Brief:
Go to the line with "a half whose" in the records below, then output it and each following line exactly, up to and including the line with "3 – 2022\_c6". Skip pictures and add nothing.

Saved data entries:

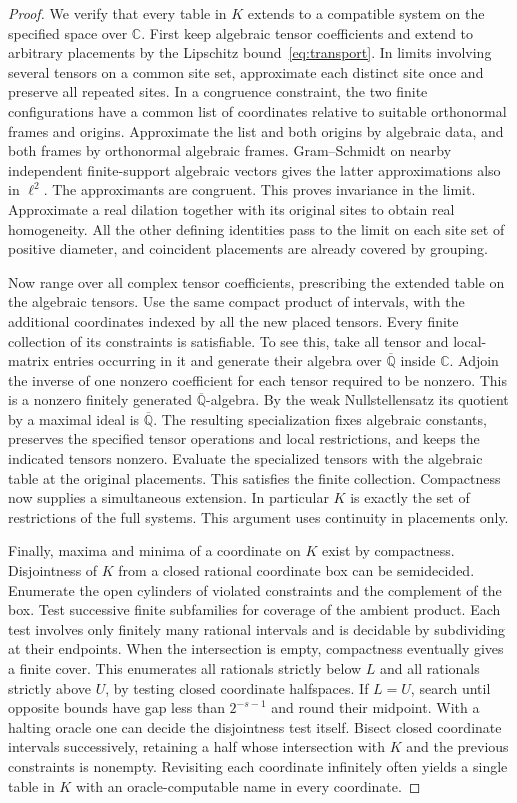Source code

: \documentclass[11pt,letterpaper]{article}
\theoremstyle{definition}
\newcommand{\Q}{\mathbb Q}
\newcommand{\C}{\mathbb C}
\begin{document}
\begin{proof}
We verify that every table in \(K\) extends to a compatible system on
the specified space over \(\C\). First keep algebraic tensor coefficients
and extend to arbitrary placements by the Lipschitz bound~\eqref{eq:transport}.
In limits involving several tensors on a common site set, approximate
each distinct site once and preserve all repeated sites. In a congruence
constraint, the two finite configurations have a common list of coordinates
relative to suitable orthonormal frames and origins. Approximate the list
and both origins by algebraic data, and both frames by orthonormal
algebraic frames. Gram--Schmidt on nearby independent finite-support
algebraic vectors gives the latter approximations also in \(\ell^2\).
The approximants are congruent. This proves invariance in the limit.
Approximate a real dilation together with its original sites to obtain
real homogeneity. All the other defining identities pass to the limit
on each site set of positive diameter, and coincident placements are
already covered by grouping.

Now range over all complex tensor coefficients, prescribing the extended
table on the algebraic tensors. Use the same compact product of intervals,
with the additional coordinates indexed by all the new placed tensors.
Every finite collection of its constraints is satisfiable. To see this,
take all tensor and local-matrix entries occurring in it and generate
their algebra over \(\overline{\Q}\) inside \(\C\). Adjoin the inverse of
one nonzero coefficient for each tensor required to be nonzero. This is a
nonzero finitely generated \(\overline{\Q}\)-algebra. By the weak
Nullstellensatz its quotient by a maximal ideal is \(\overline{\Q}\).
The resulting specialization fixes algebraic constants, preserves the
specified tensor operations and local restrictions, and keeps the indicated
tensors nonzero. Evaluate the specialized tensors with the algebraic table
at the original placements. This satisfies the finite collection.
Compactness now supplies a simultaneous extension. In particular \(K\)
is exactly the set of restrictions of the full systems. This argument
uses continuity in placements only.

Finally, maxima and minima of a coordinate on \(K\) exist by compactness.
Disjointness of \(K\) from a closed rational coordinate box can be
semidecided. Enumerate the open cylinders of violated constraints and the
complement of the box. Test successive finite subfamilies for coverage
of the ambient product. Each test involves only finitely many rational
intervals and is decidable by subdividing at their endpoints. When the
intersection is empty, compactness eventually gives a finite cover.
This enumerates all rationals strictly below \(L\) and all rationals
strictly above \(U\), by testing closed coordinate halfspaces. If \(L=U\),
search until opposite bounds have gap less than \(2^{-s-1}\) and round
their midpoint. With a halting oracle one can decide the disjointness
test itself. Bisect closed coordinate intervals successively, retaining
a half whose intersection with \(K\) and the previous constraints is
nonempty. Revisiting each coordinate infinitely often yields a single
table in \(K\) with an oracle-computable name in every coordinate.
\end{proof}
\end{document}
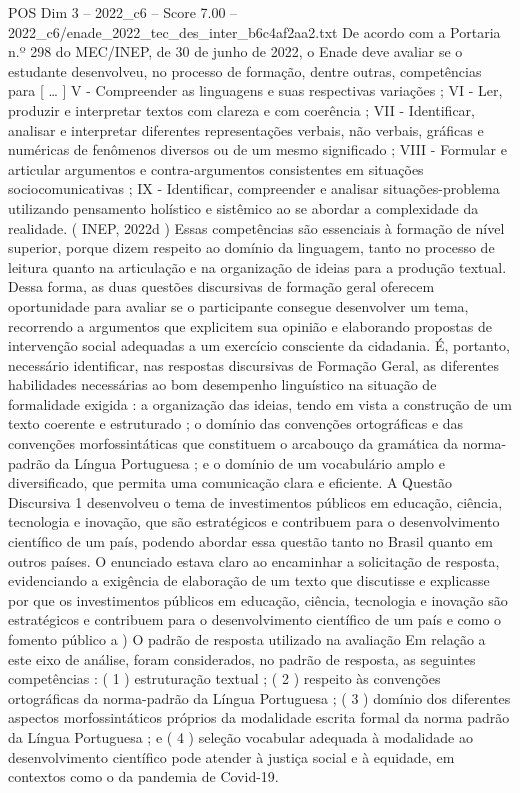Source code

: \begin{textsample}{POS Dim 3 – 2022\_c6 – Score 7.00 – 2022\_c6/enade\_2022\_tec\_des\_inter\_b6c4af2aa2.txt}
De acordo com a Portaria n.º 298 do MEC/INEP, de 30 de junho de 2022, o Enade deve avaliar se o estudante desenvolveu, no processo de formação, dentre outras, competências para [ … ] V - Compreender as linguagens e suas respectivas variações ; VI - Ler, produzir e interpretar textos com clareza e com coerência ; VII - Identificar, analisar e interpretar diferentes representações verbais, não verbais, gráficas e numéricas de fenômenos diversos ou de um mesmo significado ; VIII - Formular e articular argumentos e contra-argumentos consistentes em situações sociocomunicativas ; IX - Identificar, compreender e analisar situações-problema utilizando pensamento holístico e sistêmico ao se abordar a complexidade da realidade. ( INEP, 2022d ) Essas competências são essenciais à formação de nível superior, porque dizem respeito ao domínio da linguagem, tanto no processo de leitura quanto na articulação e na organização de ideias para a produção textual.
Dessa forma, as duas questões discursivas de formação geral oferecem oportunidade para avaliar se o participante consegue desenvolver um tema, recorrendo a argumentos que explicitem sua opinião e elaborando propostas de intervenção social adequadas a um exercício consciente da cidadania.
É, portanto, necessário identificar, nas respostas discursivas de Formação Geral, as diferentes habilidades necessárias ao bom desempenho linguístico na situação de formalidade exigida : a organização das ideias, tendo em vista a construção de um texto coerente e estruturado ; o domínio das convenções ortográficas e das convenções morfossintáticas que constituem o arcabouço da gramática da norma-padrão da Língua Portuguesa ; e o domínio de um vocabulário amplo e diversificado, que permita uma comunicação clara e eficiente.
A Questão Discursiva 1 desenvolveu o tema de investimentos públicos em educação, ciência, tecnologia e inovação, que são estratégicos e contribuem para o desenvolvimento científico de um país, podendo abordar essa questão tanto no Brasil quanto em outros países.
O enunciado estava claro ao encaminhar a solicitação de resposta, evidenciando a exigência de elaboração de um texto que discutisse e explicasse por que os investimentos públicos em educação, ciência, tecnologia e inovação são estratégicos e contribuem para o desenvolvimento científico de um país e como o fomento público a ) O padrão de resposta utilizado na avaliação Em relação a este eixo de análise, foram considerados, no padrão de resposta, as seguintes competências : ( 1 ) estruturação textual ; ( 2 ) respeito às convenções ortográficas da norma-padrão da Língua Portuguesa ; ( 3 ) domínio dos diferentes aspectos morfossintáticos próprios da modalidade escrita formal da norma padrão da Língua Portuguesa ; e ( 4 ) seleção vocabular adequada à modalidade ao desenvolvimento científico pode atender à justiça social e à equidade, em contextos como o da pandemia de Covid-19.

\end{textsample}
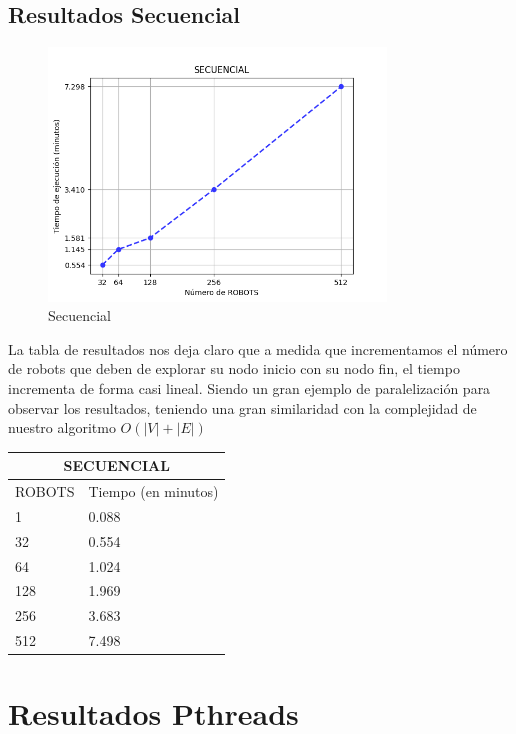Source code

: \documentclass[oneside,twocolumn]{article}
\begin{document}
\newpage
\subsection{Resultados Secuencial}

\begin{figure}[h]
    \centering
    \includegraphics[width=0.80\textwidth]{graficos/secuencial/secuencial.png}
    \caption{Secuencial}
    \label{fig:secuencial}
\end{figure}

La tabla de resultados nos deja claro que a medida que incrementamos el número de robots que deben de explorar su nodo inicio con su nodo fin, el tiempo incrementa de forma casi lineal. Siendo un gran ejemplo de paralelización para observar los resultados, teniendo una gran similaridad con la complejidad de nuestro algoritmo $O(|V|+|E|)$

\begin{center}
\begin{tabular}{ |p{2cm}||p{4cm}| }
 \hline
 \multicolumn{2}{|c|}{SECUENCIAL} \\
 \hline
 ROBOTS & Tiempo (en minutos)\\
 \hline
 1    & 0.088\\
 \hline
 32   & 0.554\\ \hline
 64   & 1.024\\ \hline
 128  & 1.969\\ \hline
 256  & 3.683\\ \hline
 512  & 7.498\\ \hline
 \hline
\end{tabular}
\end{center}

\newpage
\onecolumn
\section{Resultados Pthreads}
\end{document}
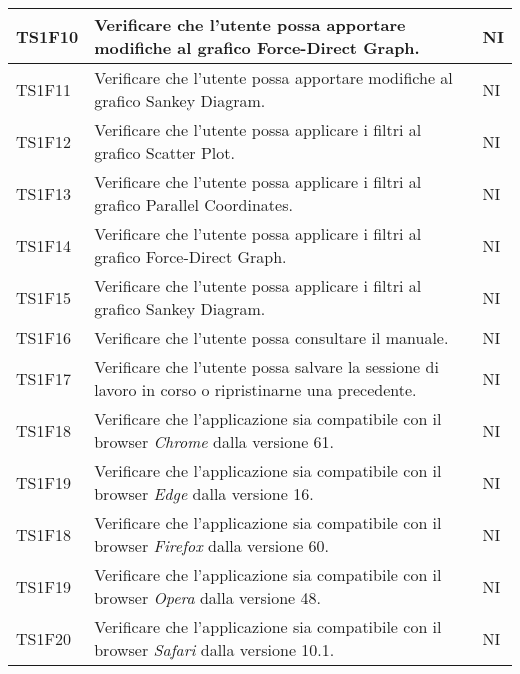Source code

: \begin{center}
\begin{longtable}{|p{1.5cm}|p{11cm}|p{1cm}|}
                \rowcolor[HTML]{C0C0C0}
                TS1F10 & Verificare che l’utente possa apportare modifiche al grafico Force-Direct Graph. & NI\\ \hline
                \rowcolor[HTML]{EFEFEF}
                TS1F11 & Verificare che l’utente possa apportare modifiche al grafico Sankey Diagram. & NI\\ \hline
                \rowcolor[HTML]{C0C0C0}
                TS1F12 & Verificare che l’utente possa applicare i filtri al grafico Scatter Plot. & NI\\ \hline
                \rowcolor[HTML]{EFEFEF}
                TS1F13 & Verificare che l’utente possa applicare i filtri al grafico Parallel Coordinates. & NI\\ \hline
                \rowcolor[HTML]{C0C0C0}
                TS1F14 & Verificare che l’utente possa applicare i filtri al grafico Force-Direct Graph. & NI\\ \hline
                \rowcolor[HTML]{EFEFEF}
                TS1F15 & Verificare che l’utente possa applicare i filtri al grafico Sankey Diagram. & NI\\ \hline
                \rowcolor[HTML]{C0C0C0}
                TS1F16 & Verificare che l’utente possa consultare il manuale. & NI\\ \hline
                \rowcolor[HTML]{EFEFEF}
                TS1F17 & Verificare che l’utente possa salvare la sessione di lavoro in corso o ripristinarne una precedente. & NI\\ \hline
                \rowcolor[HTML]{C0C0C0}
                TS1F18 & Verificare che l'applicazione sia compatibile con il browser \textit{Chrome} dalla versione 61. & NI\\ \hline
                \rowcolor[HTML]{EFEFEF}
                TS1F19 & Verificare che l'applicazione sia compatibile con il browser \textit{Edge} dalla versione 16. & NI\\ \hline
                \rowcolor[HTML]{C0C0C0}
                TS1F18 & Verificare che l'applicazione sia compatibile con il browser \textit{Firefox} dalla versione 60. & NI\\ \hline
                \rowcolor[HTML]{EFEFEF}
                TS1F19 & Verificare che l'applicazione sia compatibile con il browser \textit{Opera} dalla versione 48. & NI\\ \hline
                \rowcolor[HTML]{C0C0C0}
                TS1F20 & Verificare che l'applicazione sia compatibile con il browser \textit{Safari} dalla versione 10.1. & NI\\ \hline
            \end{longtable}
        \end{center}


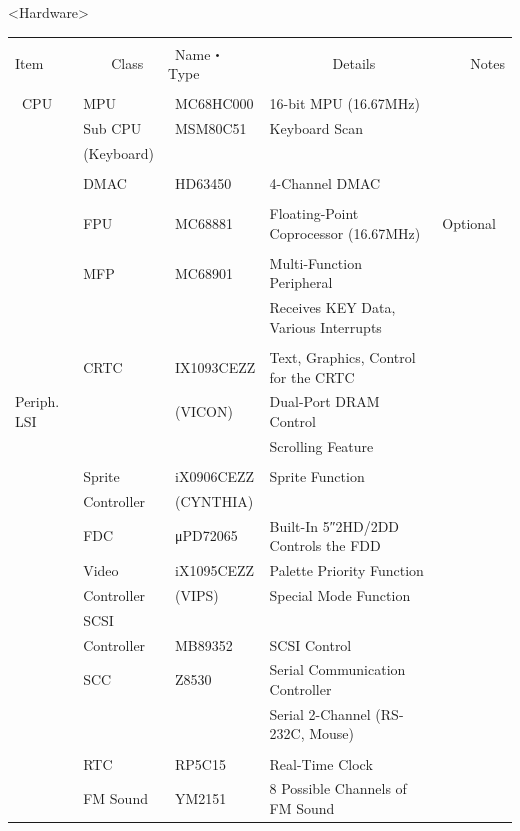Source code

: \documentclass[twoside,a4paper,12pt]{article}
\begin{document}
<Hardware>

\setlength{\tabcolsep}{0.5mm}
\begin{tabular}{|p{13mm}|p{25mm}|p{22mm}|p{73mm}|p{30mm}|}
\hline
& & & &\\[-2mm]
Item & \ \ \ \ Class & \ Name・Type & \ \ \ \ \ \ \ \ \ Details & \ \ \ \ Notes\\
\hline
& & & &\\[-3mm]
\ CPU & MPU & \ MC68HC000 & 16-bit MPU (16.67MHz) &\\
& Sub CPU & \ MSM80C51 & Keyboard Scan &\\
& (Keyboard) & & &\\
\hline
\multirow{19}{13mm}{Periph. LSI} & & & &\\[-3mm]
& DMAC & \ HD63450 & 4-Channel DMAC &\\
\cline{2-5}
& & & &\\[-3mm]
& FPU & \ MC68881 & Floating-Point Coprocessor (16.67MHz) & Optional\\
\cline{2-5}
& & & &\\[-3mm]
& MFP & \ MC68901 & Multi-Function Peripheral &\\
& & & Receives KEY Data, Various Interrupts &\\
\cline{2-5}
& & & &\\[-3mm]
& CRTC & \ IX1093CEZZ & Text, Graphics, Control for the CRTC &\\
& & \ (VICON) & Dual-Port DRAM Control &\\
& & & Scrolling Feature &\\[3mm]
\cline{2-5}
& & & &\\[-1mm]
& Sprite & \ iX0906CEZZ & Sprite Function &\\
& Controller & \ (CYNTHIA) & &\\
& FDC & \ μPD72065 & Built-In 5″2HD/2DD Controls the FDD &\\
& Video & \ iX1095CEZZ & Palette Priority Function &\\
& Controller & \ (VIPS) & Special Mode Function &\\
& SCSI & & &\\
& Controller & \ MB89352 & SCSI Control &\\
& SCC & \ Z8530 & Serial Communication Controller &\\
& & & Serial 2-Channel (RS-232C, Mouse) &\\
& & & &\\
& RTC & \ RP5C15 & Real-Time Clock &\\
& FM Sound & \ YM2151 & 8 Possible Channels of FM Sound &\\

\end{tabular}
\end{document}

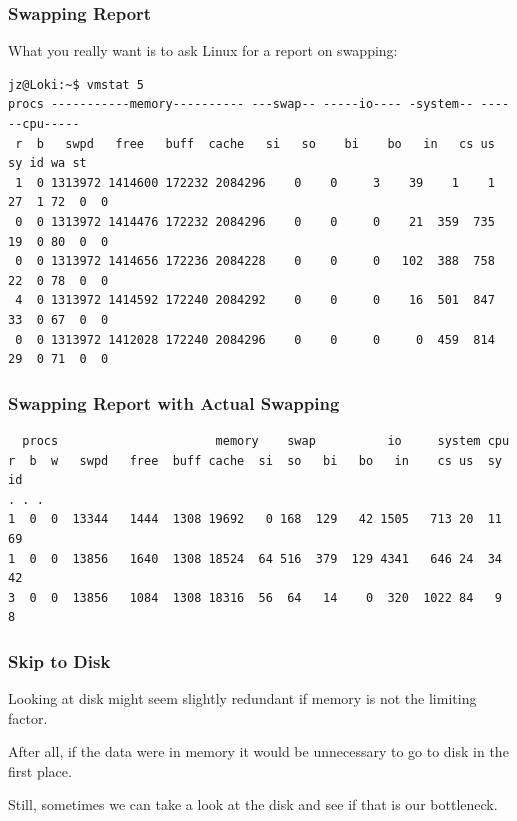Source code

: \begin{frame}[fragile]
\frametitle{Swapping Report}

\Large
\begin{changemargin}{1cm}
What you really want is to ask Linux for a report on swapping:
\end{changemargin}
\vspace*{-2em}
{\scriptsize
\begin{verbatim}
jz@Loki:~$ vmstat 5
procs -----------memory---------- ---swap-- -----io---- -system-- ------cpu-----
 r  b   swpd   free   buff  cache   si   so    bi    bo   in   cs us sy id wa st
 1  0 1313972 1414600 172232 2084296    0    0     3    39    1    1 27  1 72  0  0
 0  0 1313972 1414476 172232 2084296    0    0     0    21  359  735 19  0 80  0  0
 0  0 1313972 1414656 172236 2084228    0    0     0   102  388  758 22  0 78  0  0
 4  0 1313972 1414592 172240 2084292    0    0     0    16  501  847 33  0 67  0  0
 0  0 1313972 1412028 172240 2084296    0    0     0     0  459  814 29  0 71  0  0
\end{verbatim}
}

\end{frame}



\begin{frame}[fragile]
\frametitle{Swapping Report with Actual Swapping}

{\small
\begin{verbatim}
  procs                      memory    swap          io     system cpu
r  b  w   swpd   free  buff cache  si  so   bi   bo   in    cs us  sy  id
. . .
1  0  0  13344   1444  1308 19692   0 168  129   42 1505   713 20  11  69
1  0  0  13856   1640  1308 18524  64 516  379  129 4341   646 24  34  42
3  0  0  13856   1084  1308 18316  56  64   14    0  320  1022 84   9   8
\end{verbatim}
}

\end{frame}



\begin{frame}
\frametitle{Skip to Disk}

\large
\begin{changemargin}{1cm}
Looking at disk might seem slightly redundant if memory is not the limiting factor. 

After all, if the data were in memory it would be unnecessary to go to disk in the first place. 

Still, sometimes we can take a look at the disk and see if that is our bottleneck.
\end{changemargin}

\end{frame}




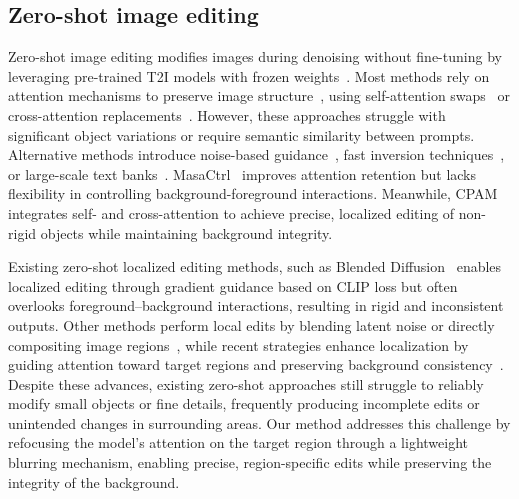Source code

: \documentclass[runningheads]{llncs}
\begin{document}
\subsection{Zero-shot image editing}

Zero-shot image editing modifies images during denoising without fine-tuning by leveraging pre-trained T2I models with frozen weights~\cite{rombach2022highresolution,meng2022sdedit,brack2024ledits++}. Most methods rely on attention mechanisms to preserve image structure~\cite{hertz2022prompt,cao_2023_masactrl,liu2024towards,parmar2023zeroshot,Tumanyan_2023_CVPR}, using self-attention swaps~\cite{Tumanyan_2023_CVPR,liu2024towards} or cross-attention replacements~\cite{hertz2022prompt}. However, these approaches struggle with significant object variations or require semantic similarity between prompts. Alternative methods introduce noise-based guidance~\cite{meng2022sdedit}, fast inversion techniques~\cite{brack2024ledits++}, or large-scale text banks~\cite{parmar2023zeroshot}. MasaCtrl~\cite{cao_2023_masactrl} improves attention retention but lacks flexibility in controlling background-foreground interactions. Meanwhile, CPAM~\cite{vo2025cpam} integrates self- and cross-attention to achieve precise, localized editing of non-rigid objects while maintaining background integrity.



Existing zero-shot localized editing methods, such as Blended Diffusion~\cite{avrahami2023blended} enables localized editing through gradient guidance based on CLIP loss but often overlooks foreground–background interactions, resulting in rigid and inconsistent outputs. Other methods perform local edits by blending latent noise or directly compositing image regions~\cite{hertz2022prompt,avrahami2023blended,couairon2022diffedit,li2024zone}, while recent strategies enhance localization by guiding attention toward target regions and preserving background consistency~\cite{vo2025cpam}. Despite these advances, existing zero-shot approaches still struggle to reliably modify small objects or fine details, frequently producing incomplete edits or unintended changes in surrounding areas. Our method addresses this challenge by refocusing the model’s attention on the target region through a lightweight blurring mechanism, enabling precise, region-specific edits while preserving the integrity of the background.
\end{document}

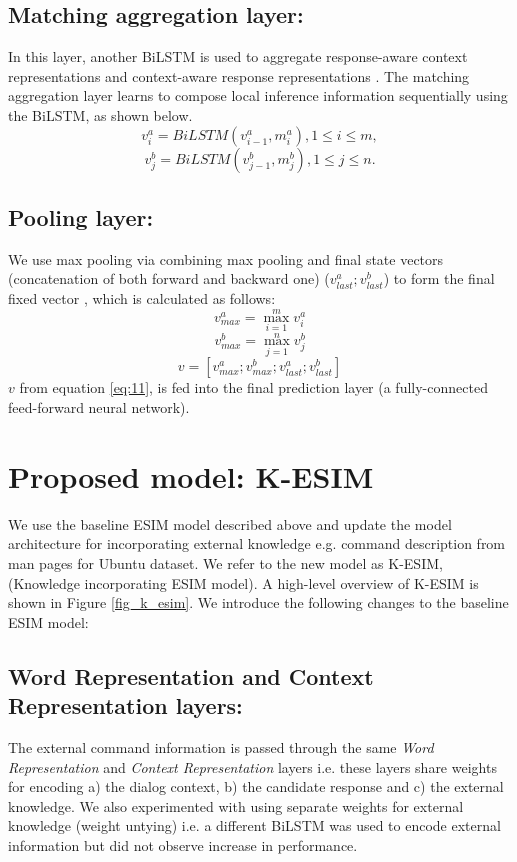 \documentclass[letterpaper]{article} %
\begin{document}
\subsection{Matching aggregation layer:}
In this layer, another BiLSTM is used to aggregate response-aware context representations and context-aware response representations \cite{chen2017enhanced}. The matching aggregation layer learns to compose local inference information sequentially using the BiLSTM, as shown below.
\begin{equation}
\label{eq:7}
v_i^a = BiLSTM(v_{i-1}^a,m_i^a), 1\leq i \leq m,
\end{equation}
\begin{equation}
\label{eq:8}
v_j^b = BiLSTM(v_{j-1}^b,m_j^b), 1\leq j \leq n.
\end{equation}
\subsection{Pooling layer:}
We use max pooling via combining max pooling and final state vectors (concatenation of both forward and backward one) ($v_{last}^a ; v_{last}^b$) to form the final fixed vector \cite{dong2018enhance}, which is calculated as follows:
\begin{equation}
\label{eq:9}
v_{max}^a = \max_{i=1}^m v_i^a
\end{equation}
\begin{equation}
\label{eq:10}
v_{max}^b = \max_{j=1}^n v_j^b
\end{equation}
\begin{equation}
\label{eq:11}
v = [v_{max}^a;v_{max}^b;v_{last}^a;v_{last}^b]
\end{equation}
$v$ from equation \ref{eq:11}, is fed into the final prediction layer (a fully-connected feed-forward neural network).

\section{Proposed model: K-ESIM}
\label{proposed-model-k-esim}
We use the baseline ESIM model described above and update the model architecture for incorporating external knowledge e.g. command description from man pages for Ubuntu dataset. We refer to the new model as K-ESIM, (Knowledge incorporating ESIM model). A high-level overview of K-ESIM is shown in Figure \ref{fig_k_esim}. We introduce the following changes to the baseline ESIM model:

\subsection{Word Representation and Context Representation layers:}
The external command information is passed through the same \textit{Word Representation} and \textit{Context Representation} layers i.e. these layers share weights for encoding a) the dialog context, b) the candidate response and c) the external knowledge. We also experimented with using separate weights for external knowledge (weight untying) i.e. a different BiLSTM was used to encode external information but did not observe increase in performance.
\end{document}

Exercise response:
a half whose intersection with \(K\) and the previous constraints is
nonempty. Revisiting each coordinate infinitely often yields a single
table in \(K\) with an oracle-computable name in every coordinate.
\end{proof}
\end{document}
Source code

: \begin{textsample}{POS Dim 3 – 2022\_c6 – Score 7.00 – 2022\_c6/enade\_2022\_tec\_des\_inter\_b6c4af2aa2.txt}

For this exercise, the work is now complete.